1261483 - (Pretty pattern) garbage in a single tile in about:support

Milan Sreckovic [:milan] (needinfo for best results)

Reporter

Description

•

8 years ago

Attached image Screen Shot 2016-04-01 at 16.48.44 .png — Details

Nightly, 10.11.2, retina, default content/canvas (both skia.)

Opened about:support, and the top middle tile had garbage in it.  Pretty pattern though.
Once I scrolled, it turned into a black tile, and remained that way until I switched tabs and back.
Recall that opening about:support switches to discrete GPU.

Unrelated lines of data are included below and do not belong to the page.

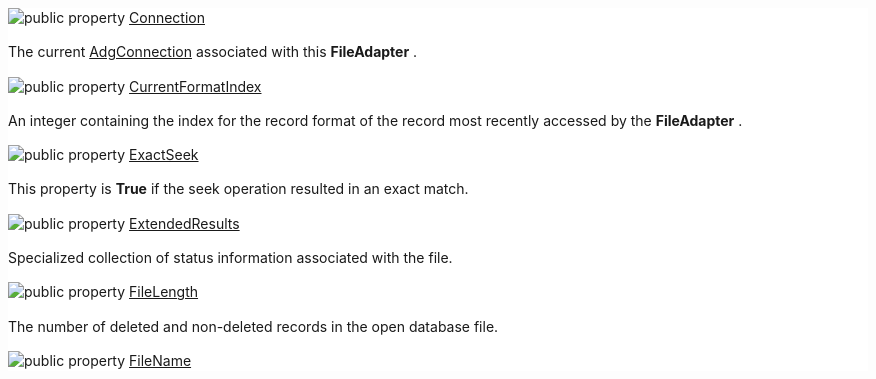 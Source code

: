 <img height="16" alt="public property" src="../Images/property.bmp" width="16" border="0" /> [ Connection](dcsFileAdapterClassConnectionProperty.html) 
</td>
            <td colspan="1" rowspan="1">

The current [AdgConnection](dcsAdgConnectionClass.html) associated with this **FileAdapter** . 
</td>
          </tr>
          <tr>
            <td colspan="1" rowspan="1">

<img height="16" alt="public property" src="../Images/property.bmp" width="16" border="0" /> [ CurrentFormatIndex](dcsFileAdapterClassCurrentFormatIndexProperty.html) 
</td>
            <td colspan="1" rowspan="1">

An integer containing the index for the record format of the record most recently accessed by the **FileAdapter** .
</td>
          </tr>
          <tr>
            <td colspan="1" rowspan="1">

<img height="16" alt="public property" src="../Images/property.bmp" width="16" border="0" /> [ ExactSeek](dcsFileAdapterClassExactSeekProperty.html) 
</td>
            <td colspan="1" rowspan="1">

This property is **True** if the seek operation resulted in an exact match.
</td>
          </tr>
          <tr>
            <td colspan="1" rowspan="1">

<img height="16" alt="public property" src="../Images/property.bmp" width="16" border="0" /> [ ExtendedResults](dcsFileAdapterClassExtendedResultsProperty.html) 
</td>
            <td colspan="1" rowspan="1">

Specialized collection of status information associated with the file.
</td>
          </tr>
          <tr>
            <td colspan="1" rowspan="1">

<img height="16" alt="public property" src="../Images/property.bmp" width="16" border="0" /> [ FileLength](dcsFileAdapterClassFileLengthProperty.html) 
</td>
            <td colspan="1" rowspan="1">

The number of deleted and non-deleted records in the open database file. 
</td>
          </tr>
          <tr>
            <td colspan="1" rowspan="1">

<img height="16" alt="public property" src="../Images/property.bmp" width="16" border="0" /> [ FileName](dcsFileAdapterClassFileNameProperty.html) 
</td>
            <td colspan="1" rowspan="1">
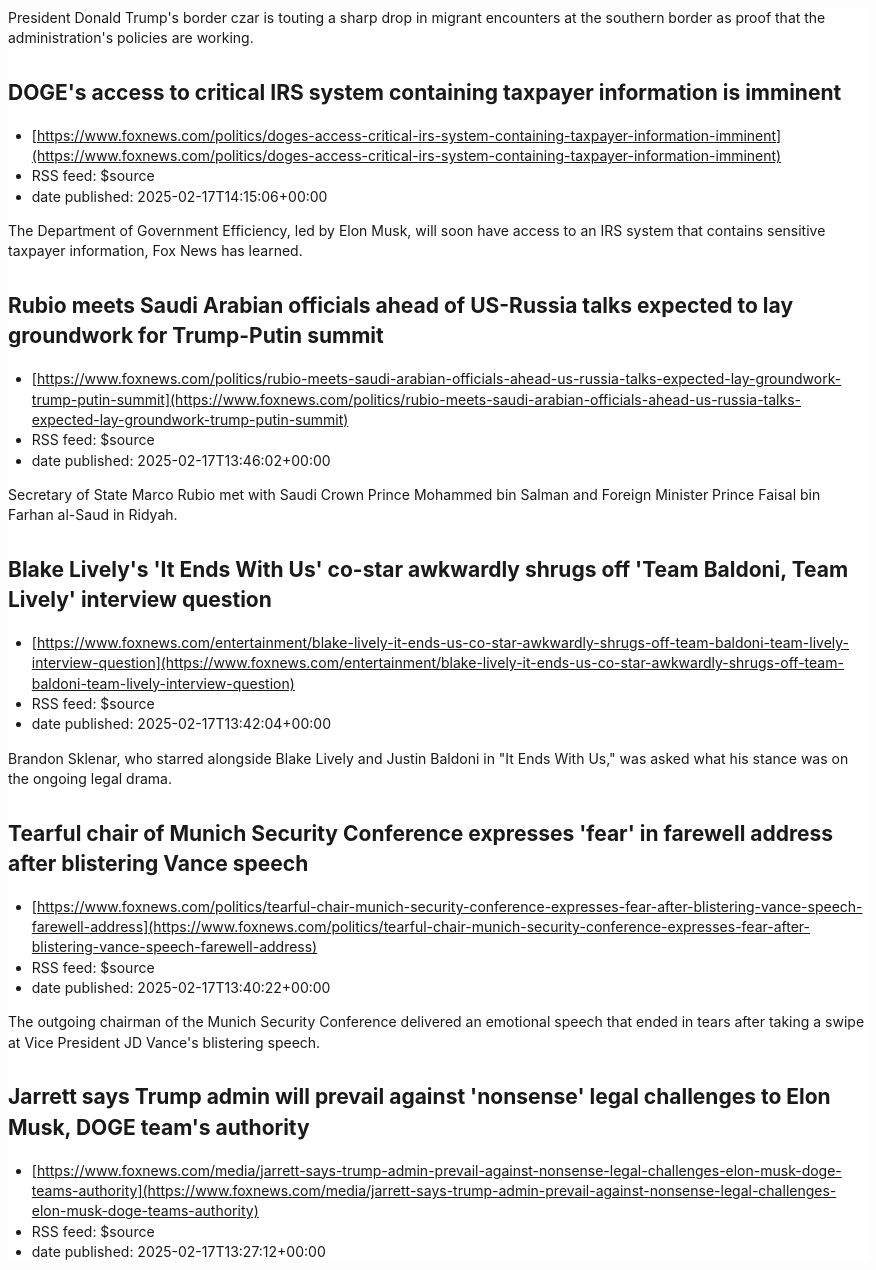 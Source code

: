 President Donald Trump&apos;s border czar is touting a sharp drop in migrant encounters at the southern border as proof that the administration&apos;s policies are working.

## DOGE's access to critical IRS system containing taxpayer information is imminent
 - [https://www.foxnews.com/politics/doges-access-critical-irs-system-containing-taxpayer-information-imminent](https://www.foxnews.com/politics/doges-access-critical-irs-system-containing-taxpayer-information-imminent)
 - RSS feed: $source
 - date published: 2025-02-17T14:15:06+00:00

The Department of Government Efficiency, led by Elon Musk, will soon have access to an IRS system that contains sensitive taxpayer information, Fox News has learned.

## Rubio meets Saudi Arabian officials ahead of US-Russia talks expected to lay groundwork for Trump-Putin summit
 - [https://www.foxnews.com/politics/rubio-meets-saudi-arabian-officials-ahead-us-russia-talks-expected-lay-groundwork-trump-putin-summit](https://www.foxnews.com/politics/rubio-meets-saudi-arabian-officials-ahead-us-russia-talks-expected-lay-groundwork-trump-putin-summit)
 - RSS feed: $source
 - date published: 2025-02-17T13:46:02+00:00

Secretary of State Marco Rubio met with Saudi Crown Prince Mohammed bin Salman and Foreign Minister Prince Faisal bin Farhan al-Saud in Ridyah.

## Blake Lively's 'It Ends With Us' co-star awkwardly shrugs off 'Team Baldoni, Team Lively' interview question
 - [https://www.foxnews.com/entertainment/blake-lively-it-ends-us-co-star-awkwardly-shrugs-off-team-baldoni-team-lively-interview-question](https://www.foxnews.com/entertainment/blake-lively-it-ends-us-co-star-awkwardly-shrugs-off-team-baldoni-team-lively-interview-question)
 - RSS feed: $source
 - date published: 2025-02-17T13:42:04+00:00

Brandon Sklenar, who starred alongside Blake Lively and Justin Baldoni in &quot;It Ends With Us,&quot; was asked what his stance was on the ongoing legal drama.

## Tearful chair of Munich Security Conference expresses 'fear' in farewell address after blistering Vance speech
 - [https://www.foxnews.com/politics/tearful-chair-munich-security-conference-expresses-fear-after-blistering-vance-speech-farewell-address](https://www.foxnews.com/politics/tearful-chair-munich-security-conference-expresses-fear-after-blistering-vance-speech-farewell-address)
 - RSS feed: $source
 - date published: 2025-02-17T13:40:22+00:00

The outgoing chairman of the Munich Security Conference delivered an emotional speech that ended in tears after taking a swipe at Vice President JD Vance&apos;s blistering speech.

## Jarrett says Trump admin will prevail against 'nonsense' legal challenges to Elon Musk, DOGE team's authority
 - [https://www.foxnews.com/media/jarrett-says-trump-admin-prevail-against-nonsense-legal-challenges-elon-musk-doge-teams-authority](https://www.foxnews.com/media/jarrett-says-trump-admin-prevail-against-nonsense-legal-challenges-elon-musk-doge-teams-authority)
 - RSS feed: $source
 - date published: 2025-02-17T13:27:12+00:00
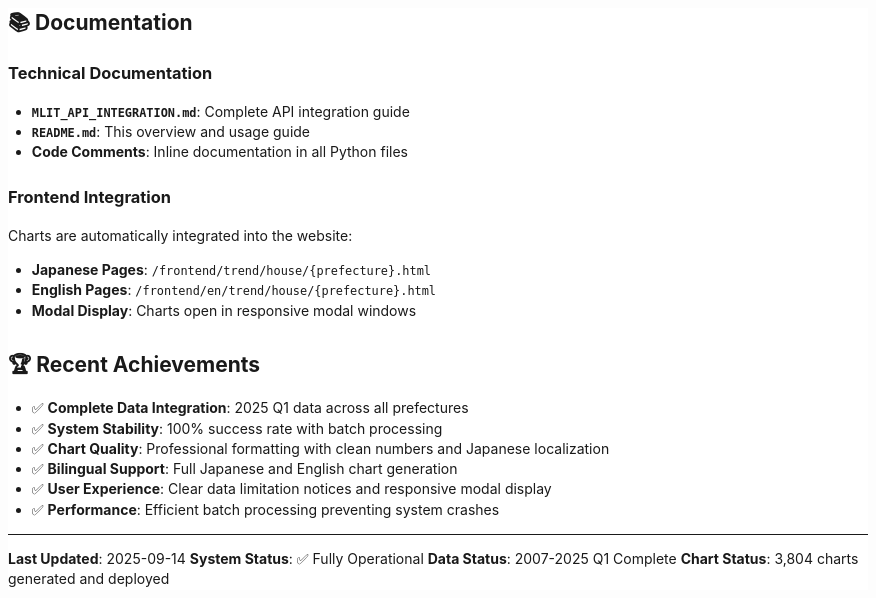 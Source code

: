 ## 📚 Documentation

### Technical Documentation
- **`MLIT_API_INTEGRATION.md`**: Complete API integration guide
- **`README.md`**: This overview and usage guide
- **Code Comments**: Inline documentation in all Python files

### Frontend Integration
Charts are automatically integrated into the website:
- **Japanese Pages**: `/frontend/trend/house/{prefecture}.html`
- **English Pages**: `/frontend/en/trend/house/{prefecture}.html`
- **Modal Display**: Charts open in responsive modal windows

## 🏆 Recent Achievements

- ✅ **Complete Data Integration**: 2025 Q1 data across all prefectures
- ✅ **System Stability**: 100% success rate with batch processing
- ✅ **Chart Quality**: Professional formatting with clean numbers and Japanese localization
- ✅ **Bilingual Support**: Full Japanese and English chart generation
- ✅ **User Experience**: Clear data limitation notices and responsive modal display
- ✅ **Performance**: Efficient batch processing preventing system crashes

---

**Last Updated**: 2025-09-14
**System Status**: ✅ Fully Operational
**Data Status**: 2007-2025 Q1 Complete
**Chart Status**: 3,804 charts generated and deployed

Milan Sreckovic [:milan] (needinfo for best results)

Reporter

Comment 1

•

8 years ago

Reproduced again, this time I got different tiles, that contained "old content" from what I could tell - maybe tabs and images from other pages.  Making security sensitive because of the content leak, to be a bit paranoid.

Group: gfx-core-security

Flags: needinfo?(mchang)

Flags: needinfo?(lsalzman)

Flags: needinfo?(jmuizelaar)

Summary: Garbage in a tile in about:support → (Pretty pattern) garbage in a single tile in about:support

Whiteboard: [gfx-noted]

Milan Sreckovic [:milan] (needinfo for best results)

Reporter

Comment 2

•

8 years ago

The second time it happened, it seemed to go away to black on its own, after some amount of time (1-2s perhaps), but remained black as in the first case, until the tab change.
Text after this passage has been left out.